紙の本
ひさびさにスティーブン・キングを堪能した
2006/05/17 08:02
3人中、3人の方がこのレビューが役に立ったと投票しています。
投稿者:SnakeHole - この投稿者のレビュー一覧を見る
中堅ミステリー作家マイクル・ヌーナンは,妻ジョーの突然死のあと全く小説が書けなくなってしまう。過去に書き貯めておいたストックも尽きた4年目の夏,悪夢に導かれた彼は,ジョーの死後一度も行ったことのなかった湖畔の別荘「セーラ・ラフス」を訪れる。

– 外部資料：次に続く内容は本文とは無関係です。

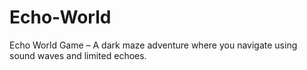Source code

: # Echo-World
Echo World Game – A dark maze adventure where you navigate using sound waves and limited echoes.
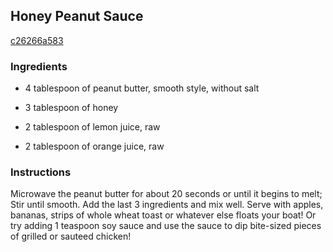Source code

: ## Honey Peanut Sauce

[c26266a583](http://www.food.com/recipe/honey-peanut-sauce-230425)

### Ingredients

 - 4 tablespoon of peanut butter, smooth style, without salt

 - 3 tablespoon of honey

 - 2 tablespoon of lemon juice, raw

 - 2 tablespoon of orange juice, raw

### Instructions

Microwave the peanut butter for about 20 seconds or until it begins to melt; Stir until smooth. Add the last 3 ingredients and mix well. Serve with apples, bananas, strips of whole wheat toast or whatever else floats your boat! Or try adding 1 teaspoon soy sauce and use the sauce to dip bite-sized pieces of grilled or sauteed chicken!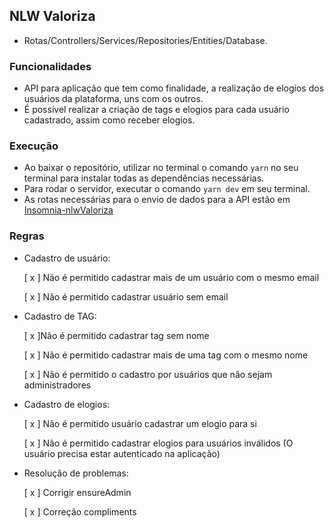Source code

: ## NLW Valoriza
- Rotas/Controllers/Services/Repositories/Entities/Database.

### Funcionalidades
- API para aplicação que tem como finalidade, a realização de elogios dos usuários da plataforma, uns com os outros.
- É possível realizar a criação de tags e elogios para cada usuário cadastrado, assim como receber elogios.

### Execução
- Ao baixar o repositório, utilizar no terminal o comando `yarn` no seu terminal para instalar todas as dependências necessárias.
- Para rodar o servidor, executar o comando `yarn dev` em seu terminal.
- As rotas necessárias para o envio de dados para a API estão em [Insomnia-nlwValoriza](https://github.com/maiasb/Insomnia-nlwValoriza)

### Regras

- Cadastro de usuário:

    [ x ] Não é permitido cadastrar mais de um usuário com o mesmo email

    [ x ] Não é permitido cadastrar usuário sem email

- Cadastro de TAG:

    [ x ]Não é permitido cadastrar tag sem nome

    [ x ] Não é permitido cadastrar mais de uma tag com o mesmo nome

    [ x ] Não é permitido o cadastro por usuários que não sejam administradores

- Cadastro de elogios:

    [ x ] Não é permitido usuário cadastrar um elogio para si

    [ x ] Não é permitido cadastrar elogios para usuários inválidos (O usuário precisa estar autenticado na aplicação)

- Resolução de problemas:

    [ x ] Corrigir ensureAdmin
    
    [ x ] Correção compliments
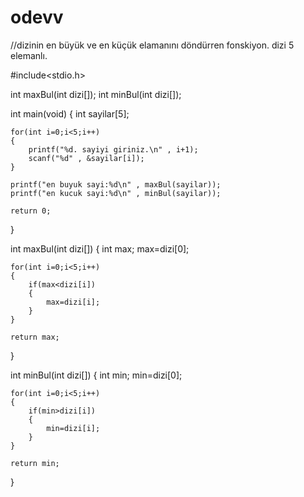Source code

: # odevv

//dizinin en büyük ve en küçük elamanını döndürren fonskiyon. dizi 5 elemanlı.

#include<stdio.h>

int maxBul(int dizi[]);
int minBul(int dizi[]);

int main(void)
{
	int sayilar[5];
	
	for(int i=0;i<5;i++)
	{
		printf("%d. sayiyi giriniz.\n" , i+1);
		scanf("%d" , &sayilar[i]);
	}
	
	printf("en buyuk sayi:%d\n" , maxBul(sayilar));
	printf("en kucuk sayi:%d\n" , minBul(sayilar));
	
	return 0;
}

int maxBul(int dizi[])
{
	int max;
	max=dizi[0];
	
	for(int i=0;i<5;i++)
	{
		if(max<dizi[i])
		{
			max=dizi[i];
		}
	}
	
	return max;
}

int minBul(int dizi[])
{
	int min;
	min=dizi[0];
	
	for(int i=0;i<5;i++)
	{
		if(min>dizi[i])
		{
			min=dizi[i];
		}
	}
	
	return min;
}
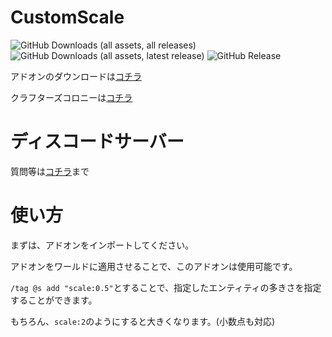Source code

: # CustomScale

![GitHub Downloads (all assets, all releases)](https://img.shields.io/github/downloads/Naru8521/CustomScale/total) ![GitHub Downloads (all assets, latest release)](https://img.shields.io/github/downloads/Naru8521/CustomScale/latest/total?color=green) ![GitHub Release](https://img.shields.io/github/v/release/Naru8521/CustomScale)

アドオンのダウンロードは[コチラ](https://github.com/Naru8521/CustomScale/releases)

クラフターズコロニーは[コチラ](https://minecraft-mcworld.com/95845/)

# ディスコードサーバー
質問等は[コチラ](https://discord.com/invite/Mfn8HRhUfm)まで

# 使い方
まずは、アドオンをインポートしてください。

アドオンをワールドに適用させることで、このアドオンは使用可能です。

``/tag @s add "scale:0.5"``とすることで、指定したエンティティの多きさを指定することができます。

もちろん、``scale:2``のようにすると大きくなります。(小数点も対応)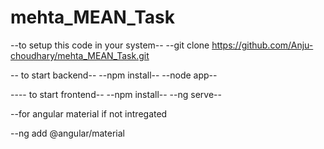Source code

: # mehta_MEAN_Task

--to setup this code in your system--
--git clone https://github.com/Anju-choudhary/mehta_MEAN_Task.git

-- to start backend--
--npm install--
--node app--

---- to start frontend--
--npm install--
--ng serve--

--for angular material if not intregated

--ng add @angular/material

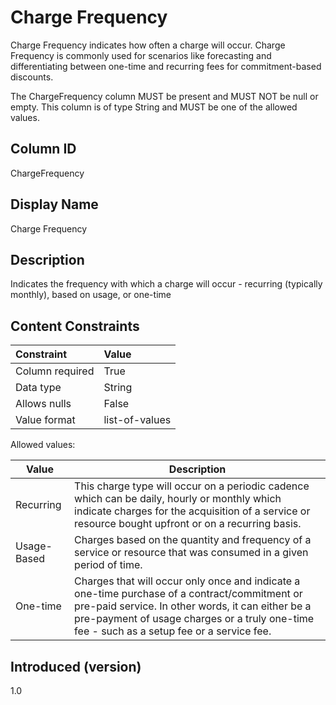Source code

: # Charge Frequency

Charge Frequency indicates how often a charge will occur. Charge Frequency is commonly used for scenarios like forecasting and differentiating between one-time and recurring fees for commitment-based discounts.

The ChargeFrequency column MUST be present and MUST NOT be null or empty. This column is of type String and MUST be one of the allowed values.

## Column ID

ChargeFrequency

## Display Name

Charge Frequency

## Description

Indicates the frequency with which a charge will occur - recurring (typically monthly), based on usage, or one-time

## Content Constraints

| Constraint      | Value                                    |
| :-------------- | :--------------------------------------- |
| Column required | True                                     |
| Data type       | String                                   |
| Allows nulls    | False                                    |
| Value format    | list-of-values                           |

Allowed values:

| Value       | Description                                                                                                                                                                                         |
| ----------- | --------------------------------------------------------------------------------------------------------------------------------------------------------------------------------------------------- |
| Recurring   | This charge type will occur on a periodic cadence which can be daily, hourly or monthly which indicate charges for the acquisition of a service or resource bought upfront or on a recurring basis. |
| Usage-Based | Charges based on the quantity and frequency of a service or resource that was consumed in a given period of time.                                                                                    |
| One-time    | Charges that will occur only once and indicate a one-time purchase of a contract/commitment or pre-paid service. In other words, it can either be a pre-payment of usage charges or a truly one-time fee - such as a setup fee or a service fee.   
                                                                         

## Introduced (version)

1.0

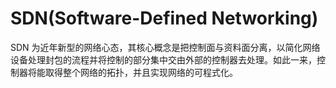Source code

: # SDN(Software-Defined Networking) 
SDN 为近年新型的网络心态，其核心概念是把控制面与资料面分离，以简化网络设备处理封包的流程并将控制的部分集中交由外部的控制器去处理。如此一来，控制器将能取得整个网络的拓扑，并且实现网络的可程式化。
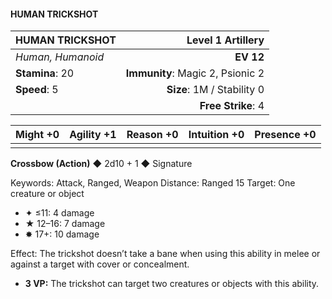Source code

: #### HUMAN TRICKSHOT

| HUMAN TRICKSHOT | **Level 1 Artillery** |
|:-------------------------------------------------- | -------------------------:|
| *Human, Humanoid* | **EV 12** |
| **Stamina**: 20 | **Immunity**: Magic 2, Psionic 2 |
| **Speed**: 5 | **Size**: 1M / Stability 0 |
|  | **Free Strike**: 4 |

| **Might** +0 | **Agility** +1 | **Reason** +0 | **Intuition** +0 | **Presence** +0 |
| -------- | ---------- | --------- | ------------ | ----------- |
|  |  |  |  |  |

**Crossbow (Action)** ◆ 2d10 + 1 ◆ Signature

Keywords: Attack, Ranged, Weapon
Distance: Ranged 15
Target: One creature or object
- ✦ ≤11: 4 damage
- ★ 12–16: 7 damage
- ✸ 17+: 10 damage

Effect: The trickshot doesn’t take a bane when using this ability in melee or against a target with cover or concealment.
- **3 VP:** The trickshot can target two creatures or objects with this ability.

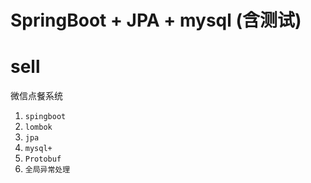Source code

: # SpringBoot + JPA + mysql (含测试)
# sell
微信点餐系统
1. `spingboot`
2. `lombok`
3. `jpa`
4. `mysql+`
5. `Protobuf`
8. `全局异常处理`
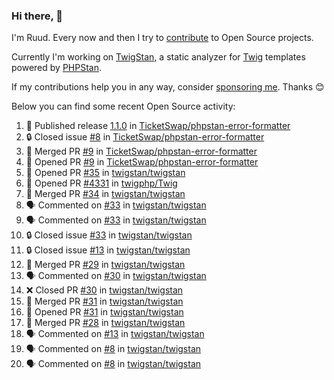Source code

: ### Hi there, 👋

I'm Ruud. Every now and then I try to [contribute](https://github.com/pulls?q=+is%3Apr+author%3Aruudk+archived%3Afalse+is%3Apublic+) to Open Source projects.

Currently I'm working on [TwigStan](https://github.com/twigstan), a static analyzer for [Twig](https://twig.symfony.com/) templates powered by [PHPStan](https://phpstan.org/).

If my contributions help you in any way, consider [sponsoring me](https://github.com/sponsors/ruudk). Thanks 😊

Below you can find some recent Open Source activity:

<!--START_SECTION:activity-->
1. 🚀 Published release [1.1.0](https://github.com/TicketSwap/phpstan-error-formatter/releases/tag/1.1.0) in [TicketSwap/phpstan-error-formatter](https://github.com/TicketSwap/phpstan-error-formatter)
2. 🔒 Closed issue [#8](https://github.com/TicketSwap/phpstan-error-formatter/issues/8) in [TicketSwap/phpstan-error-formatter](https://github.com/TicketSwap/phpstan-error-formatter)
3. 🎉 Merged PR [#9](https://github.com/TicketSwap/phpstan-error-formatter/pull/9) in [TicketSwap/phpstan-error-formatter](https://github.com/TicketSwap/phpstan-error-formatter)
4. 💪 Opened PR [#9](https://github.com/TicketSwap/phpstan-error-formatter/pull/9) in [TicketSwap/phpstan-error-formatter](https://github.com/TicketSwap/phpstan-error-formatter)
5. 💪 Opened PR [#35](https://github.com/twigstan/twigstan/pull/35) in [twigstan/twigstan](https://github.com/twigstan/twigstan)
6. 💪 Opened PR [#4331](https://github.com/twigphp/Twig/pull/4331) in [twigphp/Twig](https://github.com/twigphp/Twig)
7. 🎉 Merged PR [#34](https://github.com/twigstan/twigstan/pull/34) in [twigstan/twigstan](https://github.com/twigstan/twigstan)
8. 🗣 Commented on [#33](https://github.com/twigstan/twigstan/issues/33#issuecomment-2366840712) in [twigstan/twigstan](https://github.com/twigstan/twigstan)
9. 🗣 Commented on [#33](https://github.com/twigstan/twigstan/issues/33#issuecomment-2366839666) in [twigstan/twigstan](https://github.com/twigstan/twigstan)
10. 🔒 Closed issue [#33](https://github.com/twigstan/twigstan/issues/33) in [twigstan/twigstan](https://github.com/twigstan/twigstan)
11. 🔒 Closed issue [#13](https://github.com/twigstan/twigstan/issues/13) in [twigstan/twigstan](https://github.com/twigstan/twigstan)
12. 🎉 Merged PR [#29](https://github.com/twigstan/twigstan/pull/29) in [twigstan/twigstan](https://github.com/twigstan/twigstan)
13. 🗣 Commented on [#30](https://github.com/twigstan/twigstan/pull/30#issuecomment-2363631415) in [twigstan/twigstan](https://github.com/twigstan/twigstan)
14. ❌ Closed PR [#30](https://github.com/twigstan/twigstan/pull/30) in [twigstan/twigstan](https://github.com/twigstan/twigstan)
15. 🎉 Merged PR [#31](https://github.com/twigstan/twigstan/pull/31) in [twigstan/twigstan](https://github.com/twigstan/twigstan)
16. 💪 Opened PR [#31](https://github.com/twigstan/twigstan/pull/31) in [twigstan/twigstan](https://github.com/twigstan/twigstan)
17. 🎉 Merged PR [#28](https://github.com/twigstan/twigstan/pull/28) in [twigstan/twigstan](https://github.com/twigstan/twigstan)
18. 🗣 Commented on [#13](https://github.com/twigstan/twigstan/issues/13#issuecomment-2362986686) in [twigstan/twigstan](https://github.com/twigstan/twigstan)
19. 🗣 Commented on [#8](https://github.com/twigstan/twigstan/issues/8#issuecomment-2362986075) in [twigstan/twigstan](https://github.com/twigstan/twigstan)
20. 🗣 Commented on [#8](https://github.com/twigstan/twigstan/issues/8#issuecomment-2362983248) in [twigstan/twigstan](https://github.com/twigstan/twigstan)
<!--END_SECTION:activity-->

管理人ビルとの会話から,マイクルはジョーが自分に内緒で何度もこの界隈を訪れていたことを知る。どうやら別荘にその名を遺す20世紀初頭の黒人歌手,セーラ・ティドウェルとその仲間達についてあれこれ調べていたらしい。そんなある日,彼は食事に出かけたドライブウェイで一人の少女カイラとその母親で若き未亡人マッティーに出逢う。その夜,公開していない彼の番号に,当地出身の大富豪にしてマッティーの義理の父親であるマックス・デヴォアから恐喝めいた電話が……。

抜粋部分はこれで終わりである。